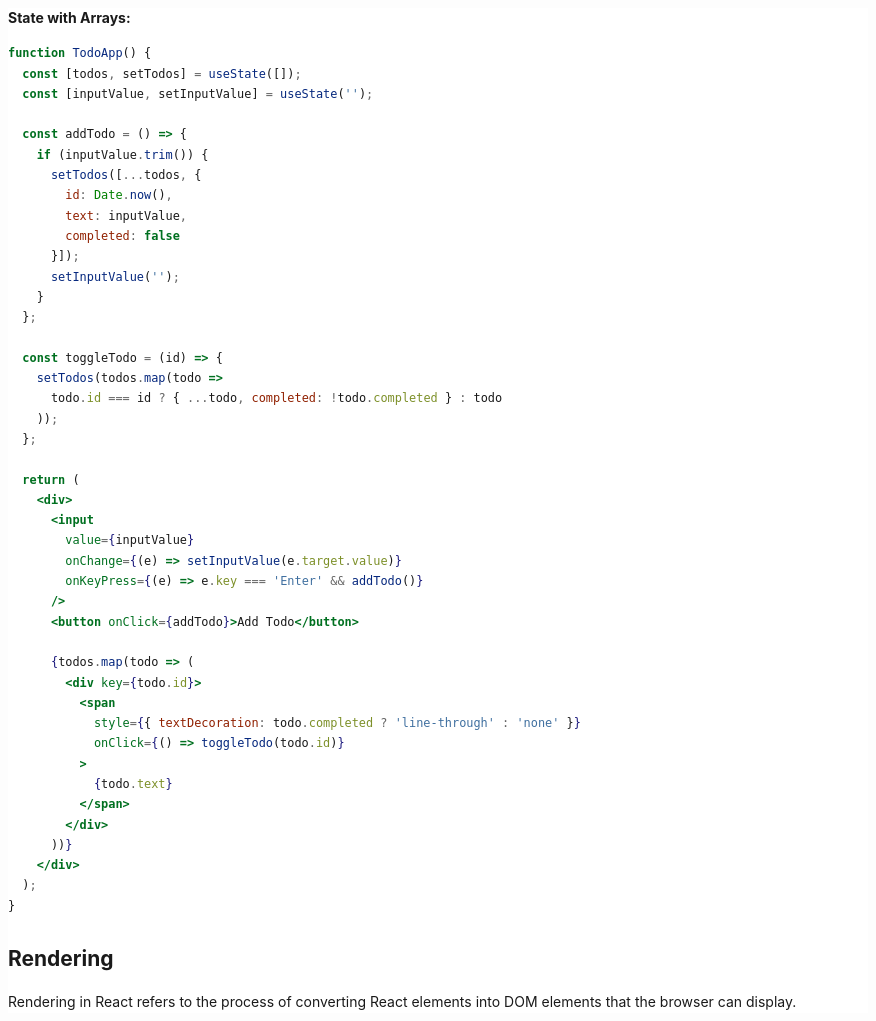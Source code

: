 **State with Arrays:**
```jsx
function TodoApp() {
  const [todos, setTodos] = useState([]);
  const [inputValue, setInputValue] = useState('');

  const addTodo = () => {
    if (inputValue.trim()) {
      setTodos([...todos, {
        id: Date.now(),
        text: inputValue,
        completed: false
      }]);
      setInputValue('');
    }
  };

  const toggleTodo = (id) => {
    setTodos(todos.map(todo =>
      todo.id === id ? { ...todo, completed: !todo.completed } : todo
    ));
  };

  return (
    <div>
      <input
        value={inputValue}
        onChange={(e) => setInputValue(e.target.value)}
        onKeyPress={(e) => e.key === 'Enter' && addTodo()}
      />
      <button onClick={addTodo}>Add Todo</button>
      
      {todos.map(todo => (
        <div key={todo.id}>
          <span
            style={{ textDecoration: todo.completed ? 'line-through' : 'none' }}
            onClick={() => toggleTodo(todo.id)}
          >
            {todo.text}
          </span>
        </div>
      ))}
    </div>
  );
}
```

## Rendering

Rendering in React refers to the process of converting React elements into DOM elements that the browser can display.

______

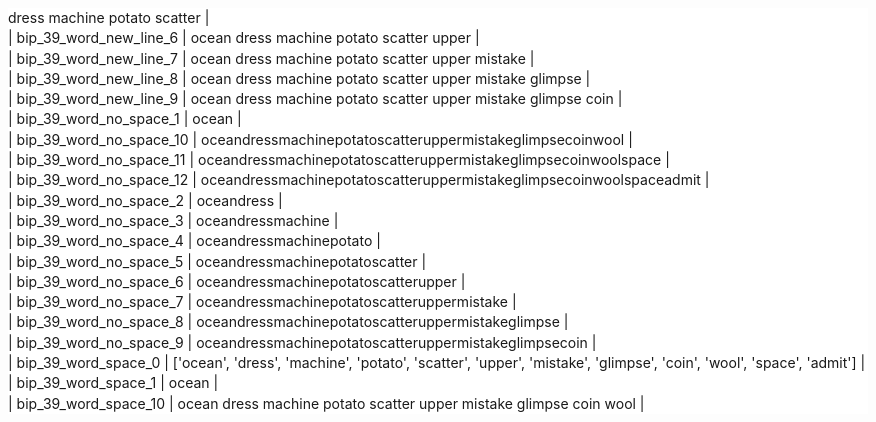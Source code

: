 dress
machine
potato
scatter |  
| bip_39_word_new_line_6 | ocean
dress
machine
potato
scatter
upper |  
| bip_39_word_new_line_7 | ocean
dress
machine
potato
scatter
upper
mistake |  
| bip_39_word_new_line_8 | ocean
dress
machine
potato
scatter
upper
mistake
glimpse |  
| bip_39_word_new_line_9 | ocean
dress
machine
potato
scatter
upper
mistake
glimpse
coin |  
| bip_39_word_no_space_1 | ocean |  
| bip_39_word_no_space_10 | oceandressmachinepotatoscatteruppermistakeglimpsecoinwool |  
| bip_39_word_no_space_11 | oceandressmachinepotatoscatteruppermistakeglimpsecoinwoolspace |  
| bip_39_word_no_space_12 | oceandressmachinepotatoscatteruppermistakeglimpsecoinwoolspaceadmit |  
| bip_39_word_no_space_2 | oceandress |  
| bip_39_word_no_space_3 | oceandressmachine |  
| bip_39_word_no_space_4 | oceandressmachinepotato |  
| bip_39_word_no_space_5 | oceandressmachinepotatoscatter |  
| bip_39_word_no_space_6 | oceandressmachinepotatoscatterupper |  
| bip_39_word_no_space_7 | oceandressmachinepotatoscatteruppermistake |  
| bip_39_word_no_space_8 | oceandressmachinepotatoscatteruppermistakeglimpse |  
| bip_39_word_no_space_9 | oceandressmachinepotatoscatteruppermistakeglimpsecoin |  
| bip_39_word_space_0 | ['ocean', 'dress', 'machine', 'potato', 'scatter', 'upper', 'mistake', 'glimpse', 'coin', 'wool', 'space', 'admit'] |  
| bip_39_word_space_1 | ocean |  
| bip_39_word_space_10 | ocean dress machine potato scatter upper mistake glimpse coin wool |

______

- **Problem statement**:
Locate the word "todos" in the records and collect each line it appears in.

- **Solution to this task**:
  const [todos, setTodos] = useState([]);
      setTodos([...todos, {
    setTodos(todos.map(todo =>
      {todos.map(todo => (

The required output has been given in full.